Simple. There are two countries (one complete, one in part) on the island. Thus perfectly reasonable for someone from one to consider the other foreign. Though I've never lived in Brazil, I imagine I'd find it slightly more foreign, mind.
Unionists claim that they want to keep their British identity and then get all upset when us Taigs agree that that is what they are
I only get upset/ puzzled when others try to take away my Irish identity. No problems with anyone calling me a Brit.
Not in comparison with the rest of the population
There would have been a larger disaffected minority, in obvious absolute numbers, had Ireland been given Home Rule without partition after 1918. Partition was thus a utilitarian alternative (basically, the minimum displacement for the smallest number).
all Irish leaders - including DeValera - recognised that Unionists would have had to have autonomy
Even the most accommodating unionists of the time were unlikely to have been confident that this recognition would be followed up in practice. Not that most unionists at the time were particularly accommodating, of course. They saw the threat of a Sinn Fein government enforcing a (32 county) Irish Republic...
Pat O' Banton
06/10/2004, 7:48 PM
I think the biggest mistake in the past 100 years was the actual partition line, if they have partitioned along electoral constituency lines then NI would have been smaller ( 3 counties + fractions of 2 others ) but the Unioinsts would have had a much larger majority
The whole point of the way that partition drawn up was to give the Unionists as big (and therefore economically viable) state as possible, that, however would never hava a Nationalist majority
The Unionists (I think) refused both a four county partitioned state (Down, Derry, Armagh and Antrim) on the grounds that it was basically not economical and also refused an Ulster state (including Donegal, Cavan and Monaghan) on the grounds that the Unionist majority was two thin and would have been eroded meaning incorperation into an All Ireland state.
1MickCollins
06/10/2004, 11:06 PM
We should probably stop now as football seems a distant concern for this thread.

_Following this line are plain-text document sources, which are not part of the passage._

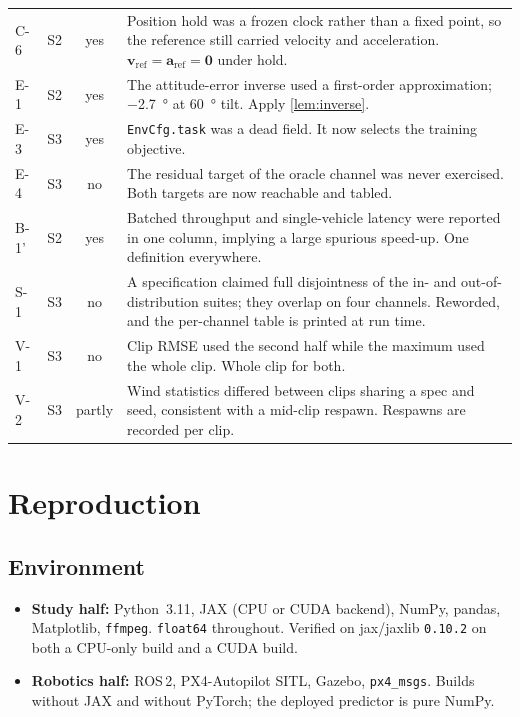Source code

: \documentclass[11pt,a4paper,twoside,openright]{report}
\renewcommand{\vec}[1]{\bm{#1}}
\newcommand{\refsym}{\mathrm{ref}}
\theoremstyle{plain}
\theoremstyle{definition}
\theoremstyle{remark}
\begin{document}
\begin{table}[htbp]
\begin{tabularx}{\linewidth}{@{}l c c X@{}}
			C-6 & S2 & yes & Position hold was a frozen clock rather than a fixed point, so the reference still carried velocity and acceleration. $\vec v_\refsym=\vec a_\refsym=\vec 0$ under hold. \\
			E-1 & S2 & yes & The attitude-error inverse used a first-order approximation; \SI{-2.7}{\degree} at \SI{60}{\degree} tilt. Apply \cref{lem:inverse}. \\
			E-3 & S3 & yes & \texttt{EnvCfg.task} was a dead field. It now selects the training objective. \\
			E-4 & S3 & no & The residual target of the oracle channel was never exercised. Both targets are now reachable and tabled. \\
			B-1' & S2 & yes & Batched throughput and single-vehicle latency were reported in one column, implying a large spurious speed-up. One definition everywhere. \\
			S-1 & S3 & no & A specification claimed full disjointness of the in- and out-of-distribution suites; they overlap on four channels. Reworded, and the per-channel table is printed at run time. \\
			V-1 & S3 & no & Clip RMSE used the second half while the maximum used the whole clip. Whole clip for both. \\
			V-2 & S3 & partly & Wind statistics differed between clips sharing a spec and seed, consistent with a mid-clip respawn. Respawns are recorded per clip. \\
			\bottomrule
		\end{tabularx}
	\end{table}

	\chapter{Reproduction}
	\label{app:repro}

	\section{Environment}

	\begin{itemize}[nosep]
		\item \textbf{Study half:} Python~3.11, JAX (CPU or CUDA backend), NumPy,
		pandas, Matplotlib, \texttt{ffmpeg}. \texttt{float64} throughout. Verified on
		jax/jaxlib \texttt{0.10.2} on both a CPU-only build and a CUDA build.
		\item \textbf{Robotics half:} ROS\,2, PX4-Autopilot SITL, Gazebo,
		\texttt{px4\_msgs}. Builds without JAX and without PyTorch; the deployed
		predictor is pure NumPy.
	\end{itemize}
\end{document}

Ulster was always the most industial of the provinces and that was concentrated primarily in Belfast and generally in Tyrone, Antrim and Down, I think the smaller state with an overwhelming Unionist majority would have been more viable than the current arrangement.
Pat O' Banton
07/10/2004, 8:35 AM
We should probably stop now as football seems a distant concern for this thread. Ulster was always the most industial of the provinces and that was concentrated primarily in Belfast and generally in Tyrone, Antrim and Down, I think the smaller state with an overwhelming Unionist majority would have been more viable than the current arrangement.

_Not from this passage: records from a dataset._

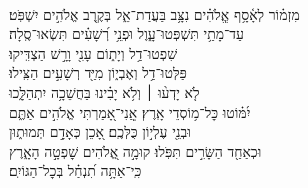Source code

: \documentclass[twoside, openany, parskip=half, 11pt]{book}
\begin{document}
\\
\vspace{-1.5\baselineskip}
\begin{narrow}
%
מִזְמ֗וֹר לְאָ֫סָ֥ף \hfill \break
אֱֽלֹהִ֗ים נִצָּ֥ב בַּעֲדַת־אֵ֑ל \hfill בְּקֶ֖רֶב אֱלֹהִ֣ים יִשְׁפֹּֽט׃ \\
 עַד־מָתַ֥י תִּשְׁפְּטוּ־עָ֑וֶל \hfill וּפְנֵ֥י רְ֝שָׁעִ֗ים תִּשְׂאוּ־סֶֽלָה׃ \\
 שִׁפְטוּ־דַ֥ל וְיָת֑וֹם \hfill עָנִ֖י וָרָ֣שׁ הַצְדִּֽיקוּ׃ \\
 פַּלְּטוּ־דַ֥ל וְאֶבְי֑וֹן \hfill מִיַּ֖ד רְשָׁעִ֣ים הַצִּֽילוּ׃ \\
 לֹ֤א יָדְע֨וּ ׀ וְלֹ֥א יָבִ֗ינוּ \hfill בַּחֲשֵׁכָ֥ה יִתְהַלָּ֑כוּ \\ יִ֝מּ֗וֹטוּ כׇּל־מ֥וֹסְדֵי אָֽרֶץ׃ \hfill
 אֲֽנִי־אָ֭מַרְתִּי אֱלֹהִ֣ים אַתֶּ֑ם \\ וּבְנֵ֖י עֶלְי֣וֹן כֻּלְּכֶֽם׃ \hfill
 אָ֭כֵן כְּאָדָ֣ם תְּמוּת֑וּן \\ וּכְאַחַ֖ד הַשָּׂרִ֣ים תִּפֹּֽלוּ׃ \hfill
 קוּמָ֣ה אֱ֭לֹהִים שׇׁפְטָ֣ה הָאָ֑רֶץ \\ כִּֽי־אַתָּ֥ה תִ֝נְחַ֗ל בְּכׇל־הַגּוֹיִֽם׃ \hfill \break
\end{narrow}
\end{document}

See post above, it was not. Partition was originally proposed as a compromise on the Home Home Rule Bill - as 'Orange bitters and Irish malts do not mix' sorry can't remember the MP who proposed Four County partition and said this - but was refused as the state was not viable. Indeed one of the reason that Collins accepted partition was because he believed that the boundary commission who so drastically cut the geographical area of the north to make it unworkable - of course believing that the Unionist would give up an inch of land once they had possesion of it was hopelessly optimistic to say the least.

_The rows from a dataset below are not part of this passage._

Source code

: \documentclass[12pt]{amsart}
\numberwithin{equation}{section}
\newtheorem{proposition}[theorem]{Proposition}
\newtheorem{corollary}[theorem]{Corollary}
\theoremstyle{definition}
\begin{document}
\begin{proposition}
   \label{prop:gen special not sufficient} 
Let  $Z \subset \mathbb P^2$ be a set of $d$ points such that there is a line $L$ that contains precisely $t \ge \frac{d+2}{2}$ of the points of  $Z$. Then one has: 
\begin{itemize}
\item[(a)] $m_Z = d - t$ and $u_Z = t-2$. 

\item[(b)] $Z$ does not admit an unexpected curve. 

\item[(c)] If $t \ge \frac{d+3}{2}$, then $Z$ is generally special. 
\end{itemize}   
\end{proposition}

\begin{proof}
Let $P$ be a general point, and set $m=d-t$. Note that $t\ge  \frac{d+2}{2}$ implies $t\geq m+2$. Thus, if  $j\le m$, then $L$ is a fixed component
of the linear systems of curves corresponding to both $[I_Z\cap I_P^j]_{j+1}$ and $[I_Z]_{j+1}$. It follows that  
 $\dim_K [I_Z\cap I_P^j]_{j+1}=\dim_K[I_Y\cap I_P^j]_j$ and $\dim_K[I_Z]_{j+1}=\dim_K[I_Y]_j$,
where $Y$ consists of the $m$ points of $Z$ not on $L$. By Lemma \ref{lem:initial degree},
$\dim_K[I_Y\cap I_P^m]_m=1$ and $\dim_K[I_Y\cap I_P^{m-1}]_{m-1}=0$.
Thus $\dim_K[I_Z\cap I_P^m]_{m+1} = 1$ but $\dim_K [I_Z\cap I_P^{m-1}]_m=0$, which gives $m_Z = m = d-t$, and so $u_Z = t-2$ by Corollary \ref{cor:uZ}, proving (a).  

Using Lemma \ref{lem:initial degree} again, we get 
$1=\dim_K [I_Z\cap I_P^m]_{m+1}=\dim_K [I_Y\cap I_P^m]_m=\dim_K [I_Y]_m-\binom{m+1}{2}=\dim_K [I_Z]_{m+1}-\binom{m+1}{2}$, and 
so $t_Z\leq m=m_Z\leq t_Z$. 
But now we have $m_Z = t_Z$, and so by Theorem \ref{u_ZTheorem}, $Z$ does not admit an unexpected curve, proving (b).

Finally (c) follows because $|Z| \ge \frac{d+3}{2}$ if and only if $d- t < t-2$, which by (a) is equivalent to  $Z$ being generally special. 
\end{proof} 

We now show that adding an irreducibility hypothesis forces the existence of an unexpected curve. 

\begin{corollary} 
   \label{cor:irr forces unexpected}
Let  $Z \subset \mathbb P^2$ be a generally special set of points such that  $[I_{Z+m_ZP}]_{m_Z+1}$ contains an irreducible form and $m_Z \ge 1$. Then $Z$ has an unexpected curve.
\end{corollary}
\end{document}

Anyway regardless of the the geographical area, I personally believe that partition of any part of Ireland has and would always have proved an unfortunate scar on the land. Discrimination would still have existed regardless of the area and it has to be presumed that there would have been some reaction to this.
Equally as many Republicans came from the Belfast area and indeed the south the area partitioned would be irrelevent, Belfast would be included in the area and there would have been Republicanism there and some people in the south have shown that they violently disagree with partition.
*Please note this is not a post agreeing or disagreeing with Republicanism, simply stating my view of the situation.
It was Thomas Agar-Robartes, a Liberal backbench MP with a Cornwall constituency, who proposed the 4 county exclusion in June 1912. The idea was an elaboration on the editor of that moderate organ :rolleyes: , The Spectator, who wanted counties to vote for or against inclusion in the Home Rule. Dunno if either said anything about Orange and Malt (is that on offer tommorow night, Mr. Off-Licence Attendant?) but it was clear that any enthusiasm by Carson was purely to wreck Home Rule, per se.
Regarding Belfast and Republicanism. Belfast and Derry were far less Republican at that time than say Cork, Kerry, Tipp or even Dublin. The IPP post-Redmond never lost their seats there (Devlin admitedly was well respected). Martin McGuinness claims as much about Derry in one or two interviews I've read.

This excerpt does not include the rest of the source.